== Segment start ==

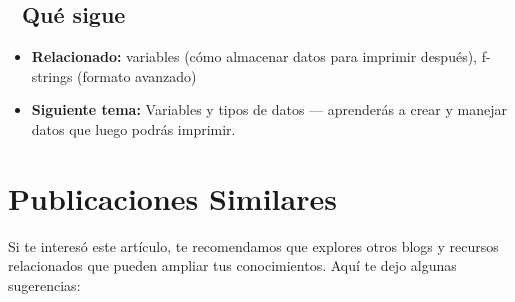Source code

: \documentclass[
  doc,
  floatsintext,
  longtable,
  a4paper,
  nolmodern,
  notxfonts,
  notimes,
  12pt,
  colorlinks=true,linkcolor=blue,citecolor=blue,urlcolor=blue]{apa7}
\providecommand{\tightlist}{%
  \setlength{\itemsep}{0pt}\setlength{\parskip}{0pt}}
\begin{document}
\subsection{🔗 Qué sigue}\label{quuxe9-sigue}

\begin{itemize}
\tightlist
\item
  \textbf{Relacionado:} variables (cómo almacenar datos para imprimir
  después), f-strings (formato avanzado)
\item
  \textbf{Siguiente tema:} Variables y tipos de datos --- aprenderás a
  crear y manejar datos que luego podrás imprimir.
\end{itemize}

\section{Publicaciones Similares}\label{publicaciones-similares}

Si te interesó este artículo, te recomendamos que explores otros blogs y
recursos relacionados que pueden ampliar tus conocimientos. Aquí te dejo
algunas sugerencias:
\end{document}
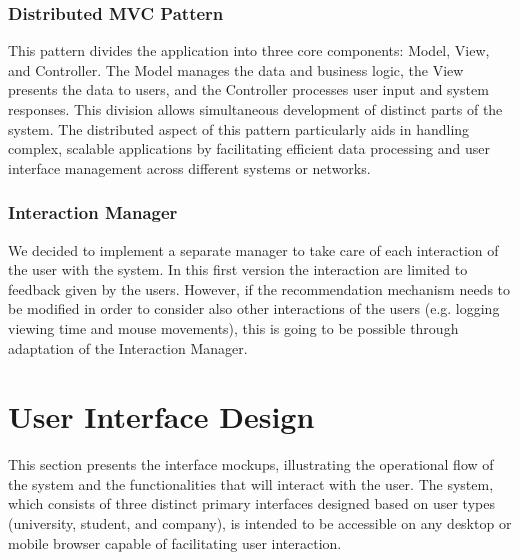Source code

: \documentclass[a4paper,12pt]{article}
\begin{document}
\subsubsection{Distributed MVC Pattern}
This pattern divides the application into three
core components: Model, View, and Controller. The Model manages the data and business
logic, the View presents the data to users, and the Controller processes user input and system responses. This division allows simultaneous development of distinct parts of the system. The
distributed aspect of this pattern particularly aids in handling complex, scalable applications
by facilitating efficient data processing and user interface management across different systems
or networks.
\subsubsection{Interaction Manager}
We decided to implement a separate manager to take care of each interaction of the user with the system. In this first version the interaction are limited to feedback given by the users. However, if the recommendation mechanism needs to be modified in order to consider also other interactions of the users (e.g. logging viewing time and mouse movements), this is going to be possible through adaptation of the Interaction Manager.
\newpage

\section{User Interface Design}
This section presents the interface mockups, illustrating the operational flow of the system and the functionalities that will interact with the user. The system, which consists of three distinct primary interfaces designed based on user types (university, student, and company), is intended to be accessible on any desktop or mobile browser capable of facilitating user interaction.
\end{document}
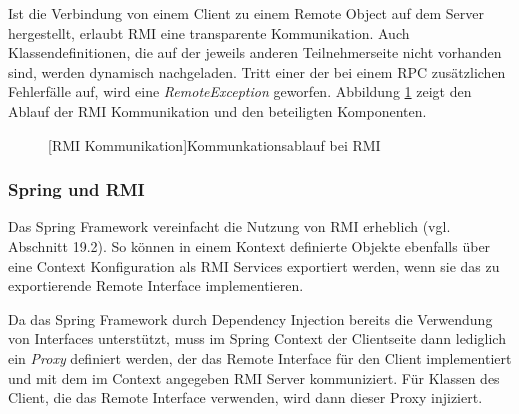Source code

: Ist die Verbindung von einem Client zu einem Remote Object auf dem Server
hergestellt, erlaubt \ac{RMI} eine transparente Kommunikation. Auch
Klassendefinitionen, die auf der jeweils anderen Teilnehmerseite nicht
vorhanden sind, werden dynamisch nachgeladen. Tritt einer der bei einem
\ac{RPC} zusätzlichen Fehlerfälle auf, wird eine \emph{RemoteException}
geworfen. Abbildung \ref{ill:rmi} zeigt den Ablauf der \ac{RMI}
Kommunikation und den beteiligten Komponenten.

\begin{figure}[bth]
	[RMI Kommunikation]{Kommunkationsablauf bei
	RMI\footnotemark}
	\label{ill:rmi}
\end{figure}

\subsubsection{Spring und RMI}
Das Spring Framework vereinfacht die Nutzung von \ac{RMI} erheblich (vgl.
\cite{spring:reference} Abschnitt 19.2). So können in einem Kontext definierte
Objekte ebenfalls über eine Context Konfiguration als \ac{RMI} Services
exportiert werden, wenn sie das zu exportierende Remote Interface implementieren.

Da das Spring Framework durch Dependency Injection bereits die Verwendung von
Interfaces unterstützt, muss im Spring Context der Clientseite dann lediglich
ein \emph{Proxy} definiert werden, der das Remote Interface für den Client
implementiert und mit dem im Context angegeben \ac{RMI} Server
kommuniziert. Für Klassen des Client, die das Remote Interface verwenden, wird
dann dieser Proxy injiziert.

== Segment end ==

▶ [WHAT YOU ARE ASKED TO DO]
In how many lines of the material above does the word "imprimir" occur? Give the number and no other text.

▶ [TASK OUTPUT]
2